「ゴジラのテーマ曲」ホーリー・モーターズ odeonzaさんの映画レビュー(感想・評価)
ゴジラのテーマ曲
ゴジラのテーマ曲が使われている映画と聞いて興味を持ち鑑賞、ところがこれは観客を翻弄する難解な芸術映画、いわばレオス・カラックス監督の映画エッセーでした。
大まかに10編の寸劇を主人公がそれぞれの役に扮装して演じる話なのですが撮影隊は見えません、着替えやメークは移動中のリムジンの中、これはある種ビジネスのようで雇い主は「ホーリーモーターズ」。看板を掲げたビルには同様の数十台のリムジンがありますので手広くやっているプロダクションのようです。
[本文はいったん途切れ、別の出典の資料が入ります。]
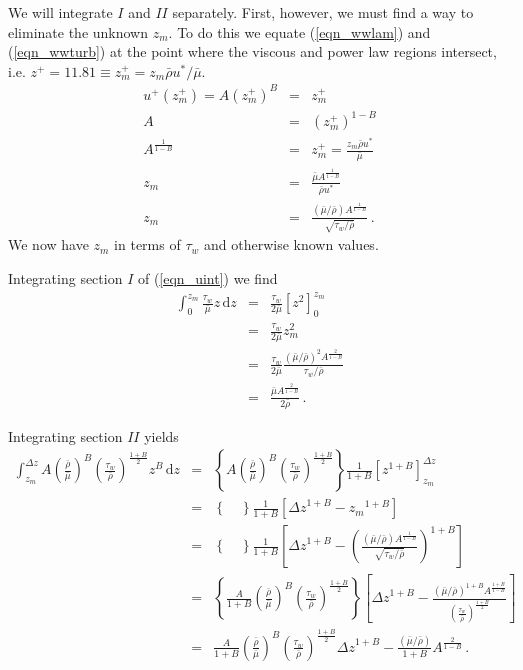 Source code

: \documentclass[11pt]{book}
\begin{document}
We will integrate $I$ and $II$ separately.  First, however, we must find a way to eliminate the unknown $z_m$.  To do this we equate (\ref{eqn_wwlam}) and (\ref{eqn_wwturb}) at the point where the viscous and power law regions intersect, i.e. $z^+ = 11.81 \equiv z_m^+ = z_m \bar{\rho}u^*/\bar{\mu}$.
\begin{eqnarray}
\label{eqn_derivezm}
u^+(z_m^+) = A(z_m^+)^B &=& z_m^+ \nonumber\\
A &=& (z_m^+)^{1-B} \nonumber\\
A^{\frac{1}{1-B}} &=& z_m^+ = \frac{z_m\bar{\rho}u^*}{\bar{\mu}} \nonumber\\
z_m &=& \frac{\bar{\mu}A^{\frac{1}{1-B}}}{\bar{\rho}u^*} \nonumber\\
z_m &=& \frac{(\bar{\mu}/\bar{\rho})A^{\frac{1}{1-B}}}{\sqrt{\tau_w/\bar{\rho}}} \,\mbox{.}
\end{eqnarray}
We now have $z_m$ in terms of $\tau_w$ and otherwise known values.

Integrating section $I$ of (\ref{eqn_uint}) we find
\begin{eqnarray}
\label{eqn_intI}
\int_0^{z_m} \frac{\tau_w}{\bar{\mu}} z\,\mbox{d}z &=& \frac{\tau_w}{2\bar{\mu}} \left[ z^2 \right]_0^{z_m} \nonumber\\
&=& \frac{\tau_w}{2\bar{\mu}} z_m^2 \nonumber\\
&=& \frac{\tau_w}{2\bar{\mu}} \frac{(\bar{\mu}/\bar{\rho})^2A^{\frac{2}{1-B}}}{\tau_w/\bar{\rho}} \nonumber\\
&=& \frac{\bar{\mu} A^{\frac{2}{1-B}}}{2\bar{\rho}} \,\mbox{.}
\end{eqnarray}

Integrating section $II$ yields
\begin{eqnarray}
\label{eqn_intII}
\int_{z_m}^{\Delta z} A\left(\frac{\bar{\rho}}{\bar{\mu}}\right)^B \left(\frac{\tau_w}{\bar{\rho}}\right)^{\frac{1+B}{2}} z^B\,\mbox{d}z &=& \left\{A\left(\frac{\bar{\rho}}{\bar{\mu}}\right)^B \left(\frac{\tau_w}{\bar{\rho}}\right)^{\frac{1+B}{2}}\right\} \frac{1}{1+B} \left[z^{1+B}\right]_{z_m}^{\Delta z} \nonumber\\
&=& \left\{ \quad \right\} \frac{1}{1+B} \left[{\Delta z}^{1+B} - {z_m}^{1+B}\right] \nonumber\\
&=& \left\{ \quad \right\} \frac{1}{1+B} \left[{\Delta z}^{1+B} - \left(\frac{(\bar{\mu}/\bar{\rho})A^{\frac{1}{1-B}}}{\sqrt{\tau_w/\bar{\rho}}}\right)^{1+B}\right] \nonumber\\
&=& \left\{ \frac{A}{1+B} \left(\frac{\bar{\rho}}{\bar{\mu}}\right)^B \left(\frac{\tau_w}{\bar{\rho}}\right)^{\frac{1+B}{2}} \right\} \left[{\Delta z}^{1+B} - \frac{(\bar{\mu}/\bar{\rho})^{1+B} A^{\frac{1+B}{1-B}}}{\left(\frac{\tau_w}{\bar{\rho}}\right)^{\frac{1+B}{2}}}\right] \nonumber\\
&=& \frac{A}{1+B} \left(\frac{\bar{\rho}}{\bar{\mu}}\right)^B \left(\frac{\tau_w}{\bar{\rho}}\right)^{\frac{1+B}{2}} {\Delta z}^{1+B} - \frac{(\bar{\mu}/\bar{\rho})}{1+B} A^{\frac{2}{1-B}} \,\mbox{.}
\end{eqnarray}
\end{document}
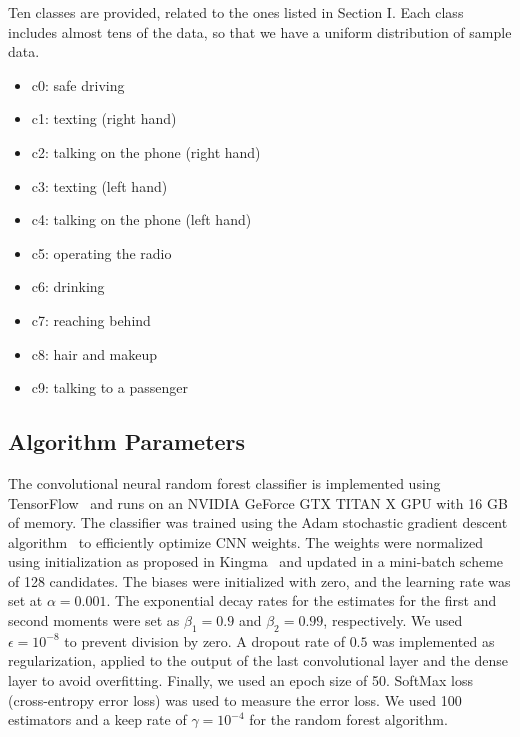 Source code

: Ten classes are provided, related to the ones listed in Section I\@. Each class includes almost tens of the data, so that we have a uniform distribution of sample data.

\begin{itemize}
\item c0: safe driving
\item c1: texting (right hand)
\item c2: talking on the phone (right hand)
\item c3: texting (left hand)
\item c4: talking on the phone (left hand)
\item c5: operating the radio
\item c6: drinking
\item c7: reaching behind
\item c8: hair and makeup
\item c9: talking to a passenger
\end{itemize}


\subsection{Algorithm Parameters}
The convolutional neural random forest classifier is implemented using TensorFlow~\cite{abadi_tensorflowlarge_2016} and runs on an NVIDIA GeForce GTX TITAN X GPU with 16 GB of memory. The classifier was trained using the Adam stochastic gradient descent algorithm~\cite{kingma_Adam_2014} to efficiently optimize CNN weights. The weights were normalized using initialization as proposed in Kingma~\cite{kingma_Adam_2014} and updated in a mini-batch scheme of 128 candidates. The biases were initialized with zero, and the learning rate was set at $\alpha = 0.001 $. The exponential decay rates for the estimates for the first and second moments were set as $\beta_1 = 0.9 $ and $\beta_2 = 0.99 $, respectively. We used $\epsilon = {10}^{-8} $ to prevent division by zero. A dropout rate of $0.5 $ was implemented as regularization, applied to the output of the last convolutional layer and the dense layer to avoid overfitting. Finally, we used an epoch size of 50.  SoftMax loss (cross-entropy error loss) was used to measure the error loss. We used 100 estimators and a keep rate of $\gamma = {10}^{-4} $ for the random forest algorithm.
レオス・カラックス監督が映画雑誌のインタビューで語っているところでは、「この映画は死者の映画、それをたまたま現世の観客が同時に観ているのです」と訳の分からないことを言っていた、勝手に解釈しなさいとのことなのでこじつけると、ホーリーモーターズは、あの世に逝った人々が観る地獄テレビのワイドショーの再現ドラマを請け負っている会社と思えます。したがってSF調のブラック・コメディの部類という理解でどうでしょう。
マーカーのついたボディスーツを着てモーションキャプチャーの撮影をするシーンはSF映画作りでは欠かせない舞台裏の作業ですがあえて表にだしてみたかったのでしょう。
お目当てのゴジラのテーマは凶暴でキモい浮浪者が墓場に登場するシーンでかかります、若い女性の指を噛み切ったりモデルを誘拐、髪の毛をむしって食べたりとゴジラが知ったら怒りますね。
物乞いの老婦人に成り済ますシーンは監督がパリでよく目にする光景で心を痛め、一時、社会派のドキュメントを撮りたいと思っていたらしい。自殺する女性は本作の2年前に自殺した内縁の妻カテリーナ・ゴルベバへのオマージュらしい、解らないのは家に戻ると家族はなんとチンパンジーだったこと、なんの暗喩なのでしょう。監督の頭の中ではそれなりのレゾンデートルがあるのでしょうが、凡人の私にはさっぱりでした。巷間言われる芸術性の高い映画もどきは疲れます。